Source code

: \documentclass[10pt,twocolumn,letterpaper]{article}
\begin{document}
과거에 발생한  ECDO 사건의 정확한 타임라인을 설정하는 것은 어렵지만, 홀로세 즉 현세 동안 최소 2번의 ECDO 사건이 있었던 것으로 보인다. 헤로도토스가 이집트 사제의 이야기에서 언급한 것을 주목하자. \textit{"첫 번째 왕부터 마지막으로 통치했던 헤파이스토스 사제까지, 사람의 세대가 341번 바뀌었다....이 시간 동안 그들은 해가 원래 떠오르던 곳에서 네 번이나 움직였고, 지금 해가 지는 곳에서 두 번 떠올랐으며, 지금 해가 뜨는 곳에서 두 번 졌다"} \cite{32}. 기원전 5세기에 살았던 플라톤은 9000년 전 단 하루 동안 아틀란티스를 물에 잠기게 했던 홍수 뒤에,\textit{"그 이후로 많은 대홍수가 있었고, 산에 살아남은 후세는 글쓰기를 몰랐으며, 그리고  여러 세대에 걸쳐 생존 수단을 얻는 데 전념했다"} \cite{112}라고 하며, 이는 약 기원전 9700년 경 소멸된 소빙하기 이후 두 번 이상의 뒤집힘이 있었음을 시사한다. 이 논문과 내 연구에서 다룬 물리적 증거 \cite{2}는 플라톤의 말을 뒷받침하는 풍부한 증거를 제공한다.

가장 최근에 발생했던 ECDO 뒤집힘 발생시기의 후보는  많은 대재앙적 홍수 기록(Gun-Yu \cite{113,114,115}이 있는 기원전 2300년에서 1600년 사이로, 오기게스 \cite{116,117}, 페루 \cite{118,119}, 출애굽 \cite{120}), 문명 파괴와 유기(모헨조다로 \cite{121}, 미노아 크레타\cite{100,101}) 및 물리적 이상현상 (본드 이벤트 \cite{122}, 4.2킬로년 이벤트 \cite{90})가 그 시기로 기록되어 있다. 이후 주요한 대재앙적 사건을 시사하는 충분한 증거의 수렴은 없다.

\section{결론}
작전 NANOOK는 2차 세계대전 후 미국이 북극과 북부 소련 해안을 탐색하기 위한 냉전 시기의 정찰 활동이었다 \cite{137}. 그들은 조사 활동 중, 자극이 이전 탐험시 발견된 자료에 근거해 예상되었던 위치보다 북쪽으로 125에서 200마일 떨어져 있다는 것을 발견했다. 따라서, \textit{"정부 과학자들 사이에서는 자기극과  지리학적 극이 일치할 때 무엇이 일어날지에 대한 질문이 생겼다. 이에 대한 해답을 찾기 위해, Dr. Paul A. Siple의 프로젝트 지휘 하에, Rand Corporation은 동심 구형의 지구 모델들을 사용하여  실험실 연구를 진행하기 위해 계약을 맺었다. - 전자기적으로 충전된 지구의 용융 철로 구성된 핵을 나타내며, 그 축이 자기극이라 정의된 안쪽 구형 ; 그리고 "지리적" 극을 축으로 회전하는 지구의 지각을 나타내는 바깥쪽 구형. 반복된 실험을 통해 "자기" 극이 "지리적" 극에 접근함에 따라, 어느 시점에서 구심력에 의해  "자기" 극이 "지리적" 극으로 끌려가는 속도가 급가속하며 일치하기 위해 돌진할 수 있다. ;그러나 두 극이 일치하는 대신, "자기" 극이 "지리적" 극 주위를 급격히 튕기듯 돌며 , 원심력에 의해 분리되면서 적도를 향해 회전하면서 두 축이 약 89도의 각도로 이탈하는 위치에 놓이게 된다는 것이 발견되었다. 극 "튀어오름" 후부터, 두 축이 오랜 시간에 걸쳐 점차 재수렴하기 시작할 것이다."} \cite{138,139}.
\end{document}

########################################

▶ [EXERCISE AIM] Every line above with the word "cite" belongs in the answer, copied as written.

▶ [TASK SOLUTION]
과거에 발생한  ECDO 사건의 정확한 타임라인을 설정하는 것은 어렵지만, 홀로세 즉 현세 동안 최소 2번의 ECDO 사건이 있었던 것으로 보인다. 헤로도토스가 이집트 사제의 이야기에서 언급한 것을 주목하자. \textit{"첫 번째 왕부터 마지막으로 통치했던 헤파이스토스 사제까지, 사람의 세대가 341번 바뀌었다....이 시간 동안 그들은 해가 원래 떠오르던 곳에서 네 번이나 움직였고, 지금 해가 지는 곳에서 두 번 떠올랐으며, 지금 해가 뜨는 곳에서 두 번 졌다"} \cite{32}. 기원전 5세기에 살았던 플라톤은 9000년 전 단 하루 동안 아틀란티스를 물에 잠기게 했던 홍수 뒤에,\textit{"그 이후로 많은 대홍수가 있었고, 산에 살아남은 후세는 글쓰기를 몰랐으며, 그리고  여러 세대에 걸쳐 생존 수단을 얻는 데 전념했다"} \cite{112}라고 하며, 이는 약 기원전 9700년 경 소멸된 소빙하기 이후 두 번 이상의 뒤집힘이 있었음을 시사한다. 이 논문과 내 연구에서 다룬 물리적 증거 \cite{2}는 플라톤의 말을 뒷받침하는 풍부한 증거를 제공한다.
가장 최근에 발생했던 ECDO 뒤집힘 발생시기의 후보는  많은 대재앙적 홍수 기록(Gun-Yu \cite{113,114,115}이 있는 기원전 2300년에서 1600년 사이로, 오기게스 \cite{116,117}, 페루 \cite{118,119}, 출애굽 \cite{120}), 문명 파괴와 유기(모헨조다로 \cite{121}, 미노아 크레타\cite{100,101}) 및 물리적 이상현상 (본드 이벤트 \cite{122}, 4.2킬로년 이벤트 \cite{90})가 그 시기로 기록되어 있다. 이후 주요한 대재앙적 사건을 시사하는 충분한 증거의 수렴은 없다.
작전 NANOOK는 2차 세계대전 후 미국이 북극과 북부 소련 해안을 탐색하기 위한 냉전 시기의 정찰 활동이었다 \cite{137}. 그들은 조사 활동 중, 자극이 이전 탐험시 발견된 자료에 근거해 예상되었던 위치보다 북쪽으로 125에서 200마일 떨어져 있다는 것을 발견했다. 따라서, \textit{"정부 과학자들 사이에서는 자기극과  지리학적 극이 일치할 때 무엇이 일어날지에 대한 질문이 생겼다. 이에 대한 해답을 찾기 위해, Dr. Paul A. Siple의 프로젝트 지휘 하에, Rand Corporation은 동심 구형의 지구 모델들을 사용하여  실험실 연구를 진행하기 위해 계약을 맺었다. - 전자기적으로 충전된 지구의 용융 철로 구성된 핵을 나타내며, 그 축이 자기극이라 정의된 안쪽 구형 ; 그리고 "지리적" 극을 축으로 회전하는 지구의 지각을 나타내는 바깥쪽 구형. 반복된 실험을 통해 "자기" 극이 "지리적" 극에 접근함에 따라, 어느 시점에서 구심력에 의해  "자기" 극이 "지리적" 극으로 끌려가는 속도가 급가속하며 일치하기 위해 돌진할 수 있다. ;그러나 두 극이 일치하는 대신, "자기" 극이 "지리적" 극 주위를 급격히 튕기듯 돌며 , 원심력에 의해 분리되면서 적도를 향해 회전하면서 두 축이 약 89도의 각도로 이탈하는 위치에 놓이게 된다는 것이 발견되었다. 극 "튀어오름" 후부터, 두 축이 오랜 시간에 걸쳐 점차 재수렴하기 시작할 것이다."} \cite{138,139}.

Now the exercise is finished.